Compound Documents - necessary for success?
Marcus Carr
mrc at allette.com.au
Fri Jan 29 00:15:02 GMT 1999
Roger L. Costello wrote:
> >Also, what would prevent someone from putting together a compound document
> >constructed entirely of valid fragments?
>
> Yes, this is exactly what is desired!
Sorry, maybe I didn't make myself clear - given the following DTD:
<!DOCTYPE doc [
<!ELEMENT doc (a?, b?, c?)>
<!ELEMENT a (#PCDATA)>
<!ELEMENT b (#PCDATA)>
<!ELEMENT c (#PCDATA)>
]>
If a user wants to create a compound document, they might do something like:
<doc>
<c xmlns="http://MyDTD">This is c</c>
<b xmlns="http://MyDTD">This is b</b>
<a xmlns="http://MyDTD">This is a</a>
</doc>
with the elements "c", "b" and "a" being documents in their own right and
namespace. The editing application presumably allows the elements to occur
without interfering with the content model for "doc", since they're existing in
their own namespace - is this the case?
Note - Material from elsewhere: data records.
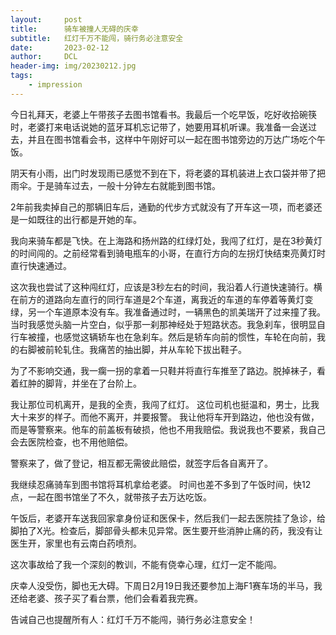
 ```yaml
---
layout:     post
title:      骑车被撞人无碍的庆幸
subtitle:   红灯千万不能闯，骑行务必注意安全
date:       2023-02-12
author:     DCL
header-img: img/20230212.jpg
tags:
    - impression
---
```


今日礼拜天，老婆上午带孩子去图书馆看书。我最后一个吃早饭，吃好收拾碗筷时，老婆打来电话说她的蓝牙耳机忘记带了，她要用耳机听课。我准备一会送过去，并且在图书馆看会书，这样中午刚好可以一起在图书馆旁边的万达广场吃个午饭。

阴天有小雨，出门时发现雨已感觉不到在下，将老婆的耳机装进上衣口袋并带了把雨伞。于是骑车过去，一般十分钟左右就能到图书馆。

2年前我卖掉自己的那辆旧车后，通勤的代步方式就没有了开车这一项，而老婆还是一如既往的出行都是开她的车。

我向来骑车都是飞快。在上海路和扬州路的红绿灯处，我闯了红灯，是在3秒黄灯的时间闯的。之前经常看到骑电瓶车的小哥，在直行方向的左拐灯快结束亮黄灯时直行快速通过。

这次我也尝试了这种闯红灯，应该是3秒左右的时间，我沿着人行道快速骑行。横在前方的道路向左直行的同行车道是2个车道，离我近的车道的车停着等黄灯变绿，另一个车道原本没有车。我准备通过时，一辆黑色的凯美瑞开了过来撞了我。当时我感觉头脑一片空白，似乎那一刹那神经处于短路状态。我急刹车，很明显自行车被撞，也感觉这辆轿车也在急刹车。然后是轿车向前的惯性，车轮在向前，我的右脚被前轮轧住。我痛苦的抽出脚，并从车轮下拔出鞋子。

为了不影响交通，我一瘸一拐的拿着一只鞋并将直行车推至了路边。脱掉袜子，看着红肿的脚背，并坐在了台阶上。

我让那位司机离开，是我的全责，我闯了红灯。 这位司机也挺温和，男士，比我大十来岁的样子。而他不离开，并要报警。 我让他将车开到路边，他也没有做，而是等警察来。他车的前盖板有破损，他也不用我赔偿。我说我也不要紧，我自己会去医院检查，也不用他赔偿。

警察来了，做了登记，相互都无需彼此赔偿，就签字后各自离开了。 

我继续忍痛骑车到图书馆将耳机拿给老婆。 时间也差不多到了午饭时间，快12点，一起在图书馆坐了不久，就带孩子去万达吃饭。

午饭后，老婆开车送我回家拿身份证和医保卡，然后我们一起去医院挂了急诊，给脚拍了X光。检查后，脚部骨头都未见异常。医生要开些消肿止痛的药，我没有让医生开，家里也有云南白药喷剂。

这次事故给了我一个深刻的教训，不能有侥幸心理，红灯一定不能闯。

庆幸人没受伤，脚也无大碍。下周日2月19日我还要参加上海F1赛车场的半马，我还给老婆、孩子买了看台票，他们会看着我完赛。

告诫自己也提醒所有人：红灯千万不能闯，骑行务必注意安全！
If the three elements use the same DTD as
element doc (and assuming this means that they share the same namespace), then
presumably the creation of a DTD and the normalisation of the instance would
result in something like:
<!DOCTYPE me:doc [
<!ELEMENT me:doc ((me:a?, me:b?, me:c?) | (me:c, me:b, me:a))>
<!ELEMENT me:a (#PCDATA)>
<!ELEMENT me:b (#PCDATA)>
<!ELEMENT me:c (#PCDATA)>
]>
<me:doc xmlns:me="http://MyDTD">
<me:c xmlns:me="http://MyDTD">This is c</me:c>
<me:b xmlns:me="http://MyDTD">This is b</me:b>
<me:a xmlns:me="http://MyDTD">This is a</me:a>
</me:doc>
If the three elements were to be regarded as being part of the same document as
the doc element, the processor would generate an error. If the three elements are
regarded as being documents in their own right, it would presumably not, but the
use of namespace has initiated undesireable modification of the DTD in order to
support this instance. Is this example fundamentally flawed? Was the fact that
namespaces might overlap within a document one reason that a namespaces isn't
required to resolve to a DTD or schema?
> Is it not enough to verify that the fragments are valid and that the
> document as a whole is well-formed?
No, you also want to respect the original intention of the DTD, unless a really
good reason exists not to.
> I would like to assert that an XML parser *should* be able to validate each
> document fragment against their respective DTDs. Perhaps all the DTDs that
> are referenced by the fragments should be listed in multiple DOCTYPEs at
> the top of the document?
In this example, the issue is that all of the fragments use the same DTD, but I
still don't know if I should be creating different namespaces that (conceptually)
resolve to the same DTD.
--
Regards,
Marcus Carr email: mrc at allette.com.au
___________________________________________________________________
Allette Systems (Australia) www: http://www.allette.com.au
___________________________________________________________________
"Everything should be made as simple as possible, but not simpler."